Leaving this Church would rob you and your loved ones of the safety and security only the fullness of the Gospel can bring. Please stay!

As you supported OW, you felt sisterhood, unity, and bonding over a common cause. The Lord knows your desires. His prophet knows your desires. You’ve opened your hearts, shared your wounds, you’ve nurtured one another, strengthened, uplifted, inspired, and rallied around each other. You’ve felt companionship, friendship, and loyalty. You have shared your voice, felt needed, valued, and understood. In gathering, you have enjoyed the rewards of leading, inspiring, edifying, discussing, and problem-solving. You have been aware of the needs of others. You have used talents, taken courage, and stretched yourselves. The reality is: All those things can be found when similarly united in the efforts of the Relief Society. Can we, as sisters, unite together in the cause of doing good and building up the kingdom of God in the way the Lord has established?

Dive into Relief Society with equal passion! Use your strengths, talents, gifts, and skills to bless the lives of people in your ward and community—men, women, & children. Put your passion into the organization that was created and patterned after the ancient institution “to help prepare daughters of God for the blessings of eternal life.” The Relief Society has been restored modernly for women to use their glorious qualities to grow and flourish in the way best suited for women.

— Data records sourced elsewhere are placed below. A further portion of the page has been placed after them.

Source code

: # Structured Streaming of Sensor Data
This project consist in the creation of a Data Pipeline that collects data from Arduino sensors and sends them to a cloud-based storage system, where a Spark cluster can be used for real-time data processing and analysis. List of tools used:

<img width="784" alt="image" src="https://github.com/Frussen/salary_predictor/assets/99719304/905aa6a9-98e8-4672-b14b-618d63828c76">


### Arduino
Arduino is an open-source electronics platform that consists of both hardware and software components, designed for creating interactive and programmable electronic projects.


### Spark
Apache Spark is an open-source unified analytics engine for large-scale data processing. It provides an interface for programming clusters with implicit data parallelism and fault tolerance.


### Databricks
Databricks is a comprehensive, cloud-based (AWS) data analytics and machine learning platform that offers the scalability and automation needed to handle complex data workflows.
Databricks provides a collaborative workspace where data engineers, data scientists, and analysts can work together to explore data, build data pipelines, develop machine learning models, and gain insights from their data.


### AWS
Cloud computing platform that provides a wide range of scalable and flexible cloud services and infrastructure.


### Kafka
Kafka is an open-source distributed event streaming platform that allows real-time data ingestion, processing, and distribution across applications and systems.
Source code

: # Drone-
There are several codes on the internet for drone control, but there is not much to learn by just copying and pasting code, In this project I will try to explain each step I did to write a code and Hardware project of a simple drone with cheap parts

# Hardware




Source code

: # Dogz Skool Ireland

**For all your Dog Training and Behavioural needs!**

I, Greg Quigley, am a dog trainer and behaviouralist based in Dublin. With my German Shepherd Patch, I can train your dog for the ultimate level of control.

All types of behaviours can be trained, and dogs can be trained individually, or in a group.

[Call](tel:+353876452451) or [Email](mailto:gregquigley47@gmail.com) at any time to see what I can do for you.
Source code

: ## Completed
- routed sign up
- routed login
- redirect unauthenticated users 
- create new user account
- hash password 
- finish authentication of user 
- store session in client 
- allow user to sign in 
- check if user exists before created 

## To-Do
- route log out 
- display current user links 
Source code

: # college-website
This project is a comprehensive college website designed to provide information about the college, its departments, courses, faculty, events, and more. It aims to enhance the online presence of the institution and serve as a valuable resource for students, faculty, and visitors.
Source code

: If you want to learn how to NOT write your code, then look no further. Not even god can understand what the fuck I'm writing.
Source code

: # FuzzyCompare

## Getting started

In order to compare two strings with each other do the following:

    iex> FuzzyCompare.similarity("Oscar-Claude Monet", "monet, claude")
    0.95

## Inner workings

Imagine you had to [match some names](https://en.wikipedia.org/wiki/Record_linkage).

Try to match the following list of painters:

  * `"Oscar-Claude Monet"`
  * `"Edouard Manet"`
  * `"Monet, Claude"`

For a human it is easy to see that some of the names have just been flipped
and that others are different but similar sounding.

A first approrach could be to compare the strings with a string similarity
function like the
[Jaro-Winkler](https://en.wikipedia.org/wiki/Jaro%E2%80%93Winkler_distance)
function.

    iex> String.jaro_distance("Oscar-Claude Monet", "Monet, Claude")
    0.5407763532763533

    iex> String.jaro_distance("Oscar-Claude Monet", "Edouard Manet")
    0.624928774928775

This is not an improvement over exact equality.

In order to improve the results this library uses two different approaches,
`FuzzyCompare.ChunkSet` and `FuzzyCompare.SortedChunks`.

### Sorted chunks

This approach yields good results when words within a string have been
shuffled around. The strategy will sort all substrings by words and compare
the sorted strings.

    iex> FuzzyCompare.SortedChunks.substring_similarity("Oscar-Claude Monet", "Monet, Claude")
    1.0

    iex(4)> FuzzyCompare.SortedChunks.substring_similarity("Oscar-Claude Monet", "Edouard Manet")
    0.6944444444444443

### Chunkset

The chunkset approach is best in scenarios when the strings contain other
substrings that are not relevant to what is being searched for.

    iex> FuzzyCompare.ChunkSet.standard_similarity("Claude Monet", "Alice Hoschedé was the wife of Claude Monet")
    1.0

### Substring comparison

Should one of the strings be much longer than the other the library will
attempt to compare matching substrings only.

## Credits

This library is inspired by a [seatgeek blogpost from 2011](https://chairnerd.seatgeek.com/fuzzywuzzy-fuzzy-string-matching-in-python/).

Study the recently published and inspired book, Daughters in My Kingdom, and be reminded how valued the women of the Church are and have always been. “The world’s greatest champion of woman and womanhood is Jesus Christ.” The Relief Society is the same women’s organization that existed in the church anciently and is “divinely authorized, divinely instituted, divinely ordained of God to minister for the salvation of the souls of women and of men.” It truly is bigger and more wonderful than we may realize.

If you are hurting, doubting, or struggling, look to the many generations before you who faced things that were hard for them and caused them to question or wonder if it was worth it. Staying the course and choosing faith always brings the greatest blessings. It will for you, too. Feelings are tender now. Don’t be rash in the moment of lamentation. Let the gospel heal you and draw you closer to the Savior. Put your energy into building faith. Hearts can heal.

As your sister in the Gospel, I plead for you to stay. Choose faith. Choose patience. Choose to trust the Lord and His modern-day prophets. All will be well. We can get through, but let’s do it faithfully, together.